Lower-bounded wild card causes trouble in javac, but not Eclipse

Question

This piece of code compiles in Eclipse but not in javac:

import java.util.function.Consumer;

public class Test {
    public static final void m1(Consumer<?> c) {
        m2(c);
    }
    private static final <T> void m2(Consumer<? super T> c) {
    }
}

javac output:

C:\Users\lukas\workspace>javac -version
javac 1.8.0_92

C:\Users\lukas\workspace>javac Test.java
Test.java:5: error: method m2 in class Test cannot be applied to given types;
        m2(c);
        ^
  required: Consumer<? super T>
  found: Consumer<CAP#1>
  reason: cannot infer type-variable(s) T
    (argument mismatch; Consumer<CAP#1> cannot be converted to Consumer<? super T>)
  where T is a type-variable:
    T extends Object declared in method <T>m2(Consumer<? super T>)
  where CAP#1 is a fresh type-variable:
    CAP#1 extends Object from capture of ?
1 error
----------------------------------------------------------------

Which compiler is wrong and why? (Eclipse bug report and parts of discussion here)

Answer 1

Note that the following can be compiled without problems:

public class Test {
    public static final void m1(Consumer<?> c) {
        m2(c);
    }
    private static final <T> void m2(Consumer<T> c) {
    }
}

Despite we don’t know the actual type of the consumer, we know that it will be assignable to Consumer<T>, though we don’t know what T is (not knowing what T is, is the norm in generic code anyway).
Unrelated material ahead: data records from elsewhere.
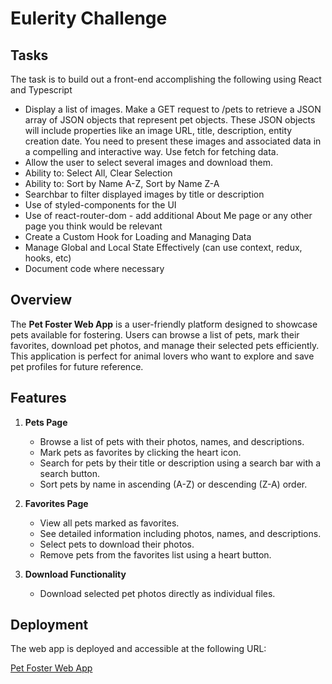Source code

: # Eulerity Challenge

## Tasks

The task is to build out a front-end accomplishing the following using React and Typescript

<ul>

<li>Display a list of images. Make a GET request to /pets to retrieve a JSON array of JSON objects that represent pet objects. These JSON objects will include properties like an image URL, title, description, entity creation date. You need to present these images and associated data in a compelling and interactive way. Use fetch for fetching data.

<li>Allow the user to select several images and download them.

<li>Ability to: Select All, Clear Selection

<li>Ability to: Sort by Name A-Z, Sort by Name Z-A

<li>Searchbar to filter displayed images by title or description

<li>Use of styled-components for the UI

<li>Use of react-router-dom - add additional About Me page or any other page you think would be relevant

<li>Create a Custom Hook for Loading and Managing Data

<li>Manage Global and Local State Effectively (can use context, redux, hooks, etc)

<li>Document code where necessary

</ul>

## Overview

The **Pet Foster Web App** is a user-friendly platform designed to showcase pets available for fostering. Users can browse a list of pets, mark their favorites, download pet photos, and manage their selected pets efficiently. This application is perfect for animal lovers who want to explore and save pet profiles for future reference.

## Features

1. **Pets Page**
   - Browse a list of pets with their photos, names, and descriptions.
   - Mark pets as favorites by clicking the heart icon.
   - Search for pets by their title or description using a search bar with a search button.
   - Sort pets by name in ascending (A-Z) or descending (Z-A) order.

2. **Favorites Page**
   - View all pets marked as favorites.
   - See detailed information including photos, names, and descriptions.
   - Select pets to download their photos.
   - Remove pets from the favorites list using a heart button.

3. **Download Functionality**
   - Download selected pet photos directly as individual files.

## Deployment

The web app is deployed and accessible at the following URL:

[Pet Foster Web App](https://pet-gallery-kappa.vercel.app)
But if the assignment to Consumer<T> is valid, the assignment to Consumer<? super T> would be as well. We can even show this practically with an intermediate step:

public class Test {
    public static final void m1(Consumer<?> c) {
        m2(c);
    }
    private static final <T> void m2(Consumer<T> c) {
        m3(c);
    }
    private static final <T> void m3(Consumer<? super T> c) {
    }
}

No compiler objects that.

It will also be accepted when you replace the wild card with a named type, e.g.

public class Test {
    public static final void m1(Consumer<?> c) {
        m2(c);
    }
    private static final <E,T extends E> void m2(Consumer<E> c) {
    }
}

Here, E is a super type of T, just like ? super T is.
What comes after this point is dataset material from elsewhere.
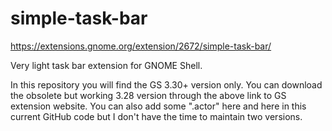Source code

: # simple-task-bar
https://extensions.gnome.org/extension/2672/simple-task-bar/

Very light task bar extension for GNOME Shell.

In this repository you will find the GS 3.30+ version only. You can download the obsolete but working 3.28 version through the above link to GS extension website. You can also add some ".actor" here and here in this current GitHub code but I don't have the time to maintain two versions.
I tried to find the bug report for javac closest to this scenario, but when it comes to javac and wildcard types, there are so many of them, that I eventually gave up. Disclaimer: this does not imply that there are so many bugs, just that there are so many related scenarios reported, which may all be different symptoms of the same bug.

The only thing that matters, is, that it is already fixed in Java 9.

Answer 2

This code is legal wrt JLS 8. javac version 8 and earlier had several bugs in how they handle wildcards and captures. Starting with version 9 (early access, I tried version ea-113 and newer) also javac accepts this code.

To understand how a compiler analyzes this according to JLS, it is essential to tell apart what are wildcard captures, type variables, inference variables and such.

The type of c is Consumer<capture#1-of ?> (javac would write Consumer<CAP#1>). This type is unknown, but fixed.

The parameter of m2 has type Consumer<? super T>, where T is a type variable to be instantiated by type inference.

During type inference an inference variable, denoted by ecj as T#0, is used to represent T.

Type inference consists in determining, whether T#0 can be instantiated to any type without violating any given type constraints. In this particular case we start with this contraint:

⟨c → Consumer<? super T#0>⟩

Which is stepwise reduced (by applying JLS 18.2):

⟨Consumer<capture#1-of ?> → Consumer<? super T#0>⟩

⟨capture#1-of ? <= ? super T#0⟩

⟨T#0 <: capture#1-of ?⟩

T#0 <: capture#1-of ?

The last line is a "type bound" and reduction is done. Since no further constraints are involved, resolution trivially instantiates T#0 to the type capture#1-of ?.

By these steps, type inference has proven that m2 is applicable for this particular invocation. qed.

Intuitively, the shown solution tells us: whatever type the capture may represent, if T is set to represent the exact same type, no type constraints are violated. This is possible, because the capture is fixed before starting type inference.